* _Exercise instructions_:
Those lines of the data that hold the word "particular" are to be copied out.

* _Records to process_:
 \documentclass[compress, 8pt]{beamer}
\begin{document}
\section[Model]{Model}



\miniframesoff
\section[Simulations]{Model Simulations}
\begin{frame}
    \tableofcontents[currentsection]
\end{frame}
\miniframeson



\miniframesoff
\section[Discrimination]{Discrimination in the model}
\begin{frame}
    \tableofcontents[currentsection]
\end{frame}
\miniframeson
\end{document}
--
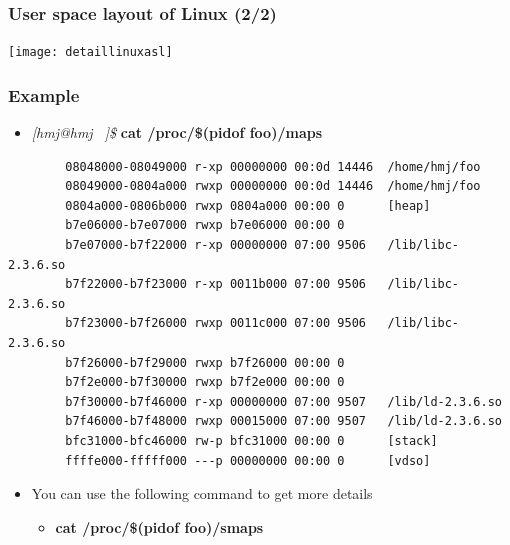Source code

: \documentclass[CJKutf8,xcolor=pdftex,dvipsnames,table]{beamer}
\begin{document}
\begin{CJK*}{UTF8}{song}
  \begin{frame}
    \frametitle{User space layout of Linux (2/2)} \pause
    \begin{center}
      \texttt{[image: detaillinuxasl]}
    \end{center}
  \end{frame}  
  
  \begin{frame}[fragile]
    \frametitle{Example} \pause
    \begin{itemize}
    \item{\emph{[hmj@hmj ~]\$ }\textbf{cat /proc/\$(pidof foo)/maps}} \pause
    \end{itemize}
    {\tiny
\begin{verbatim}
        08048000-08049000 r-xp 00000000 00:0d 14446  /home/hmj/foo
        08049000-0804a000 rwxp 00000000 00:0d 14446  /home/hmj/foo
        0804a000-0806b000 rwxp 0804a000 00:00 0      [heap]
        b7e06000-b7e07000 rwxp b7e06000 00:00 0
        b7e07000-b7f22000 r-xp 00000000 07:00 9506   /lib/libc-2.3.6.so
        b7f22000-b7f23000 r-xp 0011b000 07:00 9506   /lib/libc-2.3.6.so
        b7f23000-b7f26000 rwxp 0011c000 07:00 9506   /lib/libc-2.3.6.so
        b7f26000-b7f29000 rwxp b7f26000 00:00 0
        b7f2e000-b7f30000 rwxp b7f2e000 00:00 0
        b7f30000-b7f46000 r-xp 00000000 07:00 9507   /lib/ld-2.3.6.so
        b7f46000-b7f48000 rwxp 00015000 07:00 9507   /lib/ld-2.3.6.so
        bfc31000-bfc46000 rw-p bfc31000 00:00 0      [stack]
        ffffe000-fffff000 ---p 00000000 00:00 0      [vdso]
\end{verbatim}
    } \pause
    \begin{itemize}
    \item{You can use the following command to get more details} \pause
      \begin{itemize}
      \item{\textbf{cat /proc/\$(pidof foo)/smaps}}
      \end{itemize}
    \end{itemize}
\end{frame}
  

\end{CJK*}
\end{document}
==
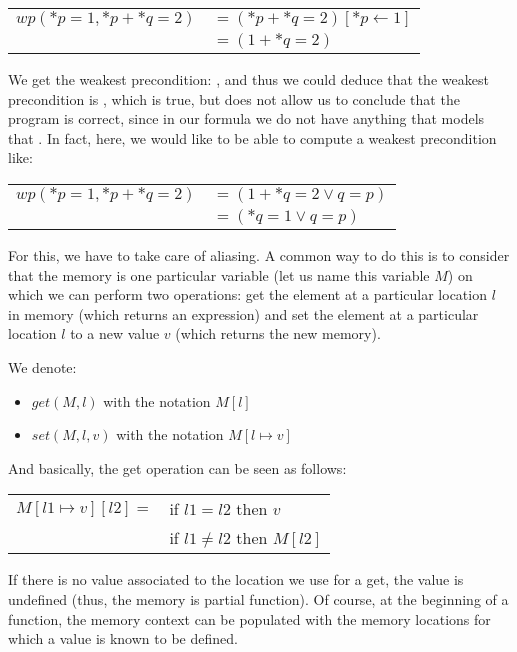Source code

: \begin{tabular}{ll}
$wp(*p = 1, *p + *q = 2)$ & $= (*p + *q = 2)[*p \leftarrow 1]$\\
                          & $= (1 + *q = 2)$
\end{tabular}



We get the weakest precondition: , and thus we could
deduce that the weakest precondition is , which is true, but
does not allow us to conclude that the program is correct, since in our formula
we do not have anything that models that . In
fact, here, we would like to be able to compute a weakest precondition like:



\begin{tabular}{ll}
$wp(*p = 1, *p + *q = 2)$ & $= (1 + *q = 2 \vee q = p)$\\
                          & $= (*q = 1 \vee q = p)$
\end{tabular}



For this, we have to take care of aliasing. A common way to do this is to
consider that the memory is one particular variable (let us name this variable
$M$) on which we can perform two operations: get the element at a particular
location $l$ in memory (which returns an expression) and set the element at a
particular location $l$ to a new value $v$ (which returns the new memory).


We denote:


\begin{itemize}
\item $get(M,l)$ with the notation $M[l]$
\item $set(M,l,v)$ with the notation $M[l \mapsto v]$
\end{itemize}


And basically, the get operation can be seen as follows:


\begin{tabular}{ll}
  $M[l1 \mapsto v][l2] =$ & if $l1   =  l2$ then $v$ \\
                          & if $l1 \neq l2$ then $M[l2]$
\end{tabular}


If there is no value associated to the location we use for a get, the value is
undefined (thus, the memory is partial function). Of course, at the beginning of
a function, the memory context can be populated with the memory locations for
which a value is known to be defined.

* _Worked solution_:
consider that the memory is one particular variable (let us name this variable
$M$) on which we can perform two operations: get the element at a particular
particular location $l$ to a new value $v$ (which returns the new memory).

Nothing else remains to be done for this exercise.